COL872: Lattices in Computer Science
Course Instructor:
Rajendra Kumar
410, Bharti Building
Email: rajendra@cse.iitd.ac.in
Course Timing:
Lecture: Tuesday and Friday 2:00pm-3:30pm
Classroom: LH614
If you are interested in this course and are not able to register, please submit a student general request for pre-requisite waiver and also write an email to me.
Course Description:
This course will focus on the foundation of Lattice-based cryptography. Lattices are mathematical objects, and their study serves as a bridge between number theory and geometry. In the last two decades, lattices have garnered more attention due to their applications in Cryptography. Lattice-based cryptography is the most promising candidate for security against quantum computers, and very soon, it will be deployed all over the internet. To get more confidence on these cryptosystems, we need to understand the hardness of these lattice problems that underlie the security of lattice-based cryptography.
In this course, we plan to cover topics such as the mathematical properties of lattices, lattice reductions, algorithms and hardness of lattice problems, and lattice-based cryptographic schemes. We will also explore the underlying hardness assumptions and security proofs of lattice-based cryptography.

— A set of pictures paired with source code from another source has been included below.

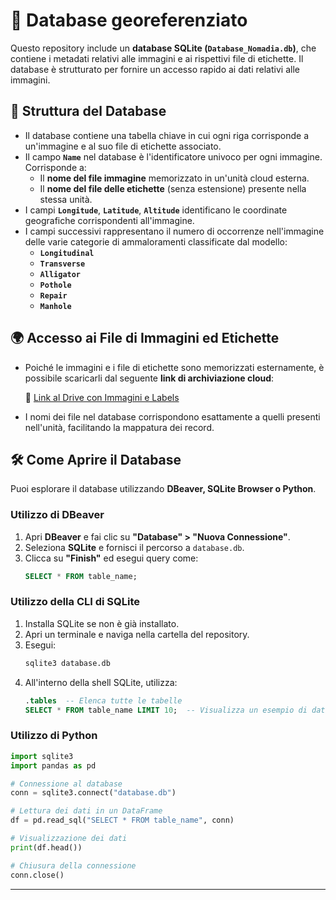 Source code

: # 📂 Database georeferenziato

Questo repository include un **database SQLite (`Database_Nomadia.db`)**, che contiene i metadati relativi alle immagini e ai rispettivi file di etichette. Il database è strutturato per fornire un accesso rapido ai dati relativi alle immagini.

## 🔹 Struttura del Database
- Il database contiene una tabella chiave in cui ogni riga corrisponde a un'immagine e al suo file di etichette associato.
- Il campo **`Name`** nel database è l'identificatore univoco per ogni immagine. Corrisponde a:
  - Il **nome del file immagine** memorizzato in un'unità cloud esterna.
  - Il **nome del file delle etichette** (senza estensione) presente nella stessa unità.
- I campi **`Longitude`**, **`Latitude`**, **`Altitude`** identificano le coordinate geografiche corrispondenti all'immagine.
- I campi successivi rappresentano il numero di occorrenze nell'immagine delle varie categorie di ammaloramenti classificate dal modello:
  - **`Longitudinal`**
  - **`Transverse`**
  - **`Alligator`**
  - **`Pothole`**
  - **`Repair`**
  - **`Manhole`**

## 🌍 Accesso ai File di Immagini ed Etichette
- Poiché le immagini e i file di etichette sono memorizzati esternamente, è possibile scaricarli dal seguente **link di archiviazione cloud**:
  
  🔗 [Link al Drive con Immagini e Labels](YOUR_DRIVE_LINK_HERE)
  
- I nomi dei file nel database corrispondono esattamente a quelli presenti nell'unità, facilitando la mappatura dei record.

## 🛠 Come Aprire il Database
Puoi esplorare il database utilizzando **DBeaver, SQLite Browser o Python**.

### Utilizzo di DBeaver
1. Apri **DBeaver** e fai clic su **"Database" > "Nuova Connessione"**.
2. Seleziona **SQLite** e fornisci il percorso a `database.db`.
3. Clicca su **"Finish"** ed esegui query come:
   ```sql
   SELECT * FROM table_name;
   ```

### Utilizzo della CLI di SQLite
1. Installa SQLite se non è già installato.
2. Apri un terminale e naviga nella cartella del repository.
3. Esegui:
   ```sh
   sqlite3 database.db
   ```
4. All'interno della shell SQLite, utilizza:
   ```sql
   .tables  -- Elenca tutte le tabelle
   SELECT * FROM table_name LIMIT 10;  -- Visualizza un esempio di dati
   ```

### Utilizzo di Python
```python
import sqlite3
import pandas as pd

# Connessione al database
conn = sqlite3.connect("database.db")

# Lettura dei dati in un DataFrame
df = pd.read_sql("SELECT * FROM table_name", conn)

# Visualizzazione dei dati
print(df.head())

# Chiusura della connessione
conn.close()
```

---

Throughout the course, we will discuss recent results, open problems, and potential research directions.
Prerequisites:
Data Structures and Algorithms (COL 106 or equivalent)
Discrete Mathematical Structures (COL 202 or MTL 180 or equivalent )
No background on cryptography is required.
Course Outline:
We plan to cover the following topics:
Preliminaries and basic properties of Lattices
LLL and Babai's algorithm and their applications
Cryptanalysis of RSA
Basic complexity results
Exponential time algorithms
Lattice-based crypto construction
Security of Lattice-based crypto
Fine-grained hardness of Lattice problems
Grading Policy:
Assignment: 10%
2 Quizzes: 20%
Class Participation: 10%
Minor exam: 20%
Project: 40%
Audit pass criterion: Minimum 75% attendance and at least 30 marks from minor exam and project.
For those missing minor exam due to medical reasons, a re-exam may be conducted if they get prior approval from the instructor before the date of regular minor exam.
References:
Here are some courses offered on lattices and their applications:
Oded Regev’s class “Lattices in Computer Science” at Tel Aviv University.
Daniel Dadush and Leo Ducas’s class on ”Intro to Lattice Algorithms and Cryptography” at Utrecht University.
Chris Peikert’s class on “Lattices in Cryptography” at the University of Michigan.
Daniele Miccancio’s class on “Lattice Algorithms and Applications” at UCSD.
Vinod Vaikuntanathan’s classes on “Lattices” and “Learning with Errors and Post-Quantum Cryptography” at MIT.